+++ Information supplied +++
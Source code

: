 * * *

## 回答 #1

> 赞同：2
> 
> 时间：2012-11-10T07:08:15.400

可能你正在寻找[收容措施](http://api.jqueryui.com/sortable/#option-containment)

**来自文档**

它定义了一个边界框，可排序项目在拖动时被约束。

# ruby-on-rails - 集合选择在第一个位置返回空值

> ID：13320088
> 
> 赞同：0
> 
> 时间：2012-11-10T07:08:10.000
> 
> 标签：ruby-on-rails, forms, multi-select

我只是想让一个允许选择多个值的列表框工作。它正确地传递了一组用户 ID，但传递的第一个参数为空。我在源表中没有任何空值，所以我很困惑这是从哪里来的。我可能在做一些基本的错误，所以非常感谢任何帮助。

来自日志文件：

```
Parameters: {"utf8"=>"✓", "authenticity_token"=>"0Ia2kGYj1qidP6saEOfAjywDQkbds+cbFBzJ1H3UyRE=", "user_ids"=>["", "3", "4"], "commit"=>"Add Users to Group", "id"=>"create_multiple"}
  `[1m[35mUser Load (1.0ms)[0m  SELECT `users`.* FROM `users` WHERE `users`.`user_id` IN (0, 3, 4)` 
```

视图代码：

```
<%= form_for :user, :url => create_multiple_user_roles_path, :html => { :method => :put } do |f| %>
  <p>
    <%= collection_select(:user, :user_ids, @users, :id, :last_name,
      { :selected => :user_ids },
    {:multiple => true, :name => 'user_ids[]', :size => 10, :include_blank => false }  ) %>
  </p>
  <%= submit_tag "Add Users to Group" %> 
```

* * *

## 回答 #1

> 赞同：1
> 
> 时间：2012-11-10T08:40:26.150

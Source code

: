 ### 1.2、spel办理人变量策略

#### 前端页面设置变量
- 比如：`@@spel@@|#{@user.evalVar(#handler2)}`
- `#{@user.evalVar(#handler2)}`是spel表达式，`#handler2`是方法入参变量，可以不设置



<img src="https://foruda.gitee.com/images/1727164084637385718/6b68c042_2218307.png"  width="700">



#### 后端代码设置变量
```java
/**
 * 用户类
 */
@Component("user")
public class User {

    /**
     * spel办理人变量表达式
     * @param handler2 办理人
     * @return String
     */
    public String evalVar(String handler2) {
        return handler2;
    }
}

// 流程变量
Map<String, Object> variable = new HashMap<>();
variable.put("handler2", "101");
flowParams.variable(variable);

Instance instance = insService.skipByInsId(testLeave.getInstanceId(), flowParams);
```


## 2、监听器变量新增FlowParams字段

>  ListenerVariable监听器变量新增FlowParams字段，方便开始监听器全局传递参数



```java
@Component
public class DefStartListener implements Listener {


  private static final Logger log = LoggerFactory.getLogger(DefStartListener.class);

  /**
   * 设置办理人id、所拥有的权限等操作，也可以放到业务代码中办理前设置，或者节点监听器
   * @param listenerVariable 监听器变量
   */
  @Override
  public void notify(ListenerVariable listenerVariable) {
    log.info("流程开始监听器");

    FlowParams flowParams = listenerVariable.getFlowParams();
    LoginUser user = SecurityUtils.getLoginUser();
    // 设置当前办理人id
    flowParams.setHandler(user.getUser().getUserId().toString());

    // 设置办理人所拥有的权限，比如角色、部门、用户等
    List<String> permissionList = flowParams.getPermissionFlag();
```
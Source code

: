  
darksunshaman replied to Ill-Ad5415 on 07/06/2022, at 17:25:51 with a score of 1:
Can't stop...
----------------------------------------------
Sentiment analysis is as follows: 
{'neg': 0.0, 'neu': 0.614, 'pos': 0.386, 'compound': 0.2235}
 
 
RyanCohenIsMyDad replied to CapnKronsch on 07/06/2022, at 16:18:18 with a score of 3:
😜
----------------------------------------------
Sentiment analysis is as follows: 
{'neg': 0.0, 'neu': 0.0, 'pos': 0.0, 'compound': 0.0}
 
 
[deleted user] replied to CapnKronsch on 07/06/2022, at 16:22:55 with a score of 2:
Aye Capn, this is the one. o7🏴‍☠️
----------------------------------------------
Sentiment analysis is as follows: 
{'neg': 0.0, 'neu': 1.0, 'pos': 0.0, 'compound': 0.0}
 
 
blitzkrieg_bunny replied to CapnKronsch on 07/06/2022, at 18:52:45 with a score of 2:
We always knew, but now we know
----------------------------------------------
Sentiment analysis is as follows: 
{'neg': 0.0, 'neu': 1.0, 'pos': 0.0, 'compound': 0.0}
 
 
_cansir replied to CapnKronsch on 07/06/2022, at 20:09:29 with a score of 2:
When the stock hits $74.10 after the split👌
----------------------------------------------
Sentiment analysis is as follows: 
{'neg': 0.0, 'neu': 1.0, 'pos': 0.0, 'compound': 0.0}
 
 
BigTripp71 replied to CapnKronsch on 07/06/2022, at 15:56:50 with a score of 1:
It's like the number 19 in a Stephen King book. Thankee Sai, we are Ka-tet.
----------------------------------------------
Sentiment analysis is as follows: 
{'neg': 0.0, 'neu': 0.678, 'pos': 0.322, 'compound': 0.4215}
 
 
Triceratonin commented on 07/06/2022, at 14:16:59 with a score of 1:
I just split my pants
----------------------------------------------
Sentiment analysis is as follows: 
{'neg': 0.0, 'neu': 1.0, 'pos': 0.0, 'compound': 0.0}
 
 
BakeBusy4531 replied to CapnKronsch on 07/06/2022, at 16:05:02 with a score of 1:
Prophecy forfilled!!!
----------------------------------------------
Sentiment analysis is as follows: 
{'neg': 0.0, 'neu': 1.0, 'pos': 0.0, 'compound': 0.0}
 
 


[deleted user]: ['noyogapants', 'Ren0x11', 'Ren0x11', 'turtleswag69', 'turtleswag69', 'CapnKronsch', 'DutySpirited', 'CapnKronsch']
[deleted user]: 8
+++
## Goal of the exercise
Reproduce the data above in full, with no line missing.

## Output of the task
Source code

: * * *

## 回答 #1

> 赞同：2
> 
> 时间：2012-11-10T07:08:15.400

可能你正在寻找[收容措施](http://api.jqueryui.com/sortable/#option-containment)

**来自文档**

它定义了一个边界框，可排序项目在拖动时被约束。

# ruby-on-rails - 集合选择在第一个位置返回空值

> ID：13320088
> 
> 赞同：0
> 
> 时间：2012-11-10T07:08:10.000
> 
> 标签：ruby-on-rails, forms, multi-select

我只是想让一个允许选择多个值的列表框工作。它正确地传递了一组用户 ID，但传递的第一个参数为空。我在源表中没有任何空值，所以我很困惑这是从哪里来的。我可能在做一些基本的错误，所以非常感谢任何帮助。

来自日志文件：

```
Parameters: {"utf8"=>"✓", "authenticity_token"=>"0Ia2kGYj1qidP6saEOfAjywDQkbds+cbFBzJ1H3UyRE=", "user_ids"=>["", "3", "4"], "commit"=>"Add Users to Group", "id"=>"create_multiple"}
  `[1m[35mUser Load (1.0ms)[0m  SELECT `users`.* FROM `users` WHERE `users`.`user_id` IN (0, 3, 4)` 
```

视图代码：

```
<%= form_for :user, :url => create_multiple_user_roles_path, :html => { :method => :put } do |f| %>
  <p>
    <%= collection_select(:user, :user_ids, @users, :id, :last_name,
      { :selected => :user_ids },
    {:multiple => true, :name => 'user_ids[]', :size => 10, :include_blank => false }  ) %>
  </p>
  <%= submit_tag "Add Users to Group" %> 
```

* * *

## 回答 #1

> 赞同：1
> 
> 时间：2012-11-10T08:40:26.150

Source code

: ### 1.2、spel办理人变量策略

#### 前端页面设置变量
- 比如：`@@spel@@|#{@user.evalVar(#handler2)}`
- `#{@user.evalVar(#handler2)}`是spel表达式，`#handler2`是方法入参变量，可以不设置



<img src="https://foruda.gitee.com/images/1727164084637385718/6b68c042_2218307.png"  width="700">



#### 后端代码设置变量
```java
/**
 * 用户类
 */
@Component("user")
public class User {

    /**
     * spel办理人变量表达式
     * @param handler2 办理人
     * @return String
     */
    public String evalVar(String handler2) {
        return handler2;
    }
}

// 流程变量
Map<String, Object> variable = new HashMap<>();
variable.put("handler2", "101");
flowParams.variable(variable);

Instance instance = insService.skipByInsId(testLeave.getInstanceId(), flowParams);
```


## 2、监听器变量新增FlowParams字段

>  ListenerVariable监听器变量新增FlowParams字段，方便开始监听器全局传递参数



```java
@Component
public class DefStartListener implements Listener {


  private static final Logger log = LoggerFactory.getLogger(DefStartListener.class);

  /**
   * 设置办理人id、所拥有的权限等操作，也可以放到业务代码中办理前设置，或者节点监听器
   * @param listenerVariable 监听器变量
   */
  @Override
  public void notify(ListenerVariable listenerVariable) {
    log.info("流程开始监听器");

    FlowParams flowParams = listenerVariable.getFlowParams();
    LoginUser user = SecurityUtils.getLoginUser();
    // 设置当前办理人id
    flowParams.setHandler(user.getUser().getUserId().toString());

    // 设置办理人所拥有的权限，比如角色、部门、用户等
    List<String> permissionList = flowParams.getPermissionFlag();
```
Source code

:  
darksunshaman replied to Ill-Ad5415 on 07/06/2022, at 17:25:51 with a score of 1:
Can't stop...
----------------------------------------------
Sentiment analysis is as follows: 
{'neg': 0.0, 'neu': 0.614, 'pos': 0.386, 'compound': 0.2235}
 
 
RyanCohenIsMyDad replied to CapnKronsch on 07/06/2022, at 16:18:18 with a score of 3:
😜
----------------------------------------------
Sentiment analysis is as follows: 
{'neg': 0.0, 'neu': 0.0, 'pos': 0.0, 'compound': 0.0}
 
 
[deleted user] replied to CapnKronsch on 07/06/2022, at 16:22:55 with a score of 2:
Aye Capn, this is the one. o7🏴‍☠️
----------------------------------------------
Sentiment analysis is as follows: 
{'neg': 0.0, 'neu': 1.0, 'pos': 0.0, 'compound': 0.0}
 
 
blitzkrieg_bunny replied to CapnKronsch on 07/06/2022, at 18:52:45 with a score of 2:
We always knew, but now we know
----------------------------------------------
Sentiment analysis is as follows: 
{'neg': 0.0, 'neu': 1.0, 'pos': 0.0, 'compound': 0.0}
 
 
_cansir replied to CapnKronsch on 07/06/2022, at 20:09:29 with a score of 2:
When the stock hits $74.10 after the split👌
----------------------------------------------
Sentiment analysis is as follows: 
{'neg': 0.0, 'neu': 1.0, 'pos': 0.0, 'compound': 0.0}
 
 
BigTripp71 replied to CapnKronsch on 07/06/2022, at 15:56:50 with a score of 1:
It's like the number 19 in a Stephen King book. Thankee Sai, we are Ka-tet.
----------------------------------------------
Sentiment analysis is as follows: 
{'neg': 0.0, 'neu': 0.678, 'pos': 0.322, 'compound': 0.4215}
 
 
Triceratonin commented on 07/06/2022, at 14:16:59 with a score of 1:
I just split my pants
----------------------------------------------
Sentiment analysis is as follows: 
{'neg': 0.0, 'neu': 1.0, 'pos': 0.0, 'compound': 0.0}
 
 
BakeBusy4531 replied to CapnKronsch on 07/06/2022, at 16:05:02 with a score of 1:
Prophecy forfilled!!!
----------------------------------------------
Sentiment analysis is as follows: 
{'neg': 0.0, 'neu': 1.0, 'pos': 0.0, 'compound': 0.0}
 
 


[deleted user]: ['noyogapants', 'Ren0x11', 'Ren0x11', 'turtleswag69', 'turtleswag69', 'CapnKronsch', 'DutySpirited', 'CapnKronsch']
[deleted user]: 8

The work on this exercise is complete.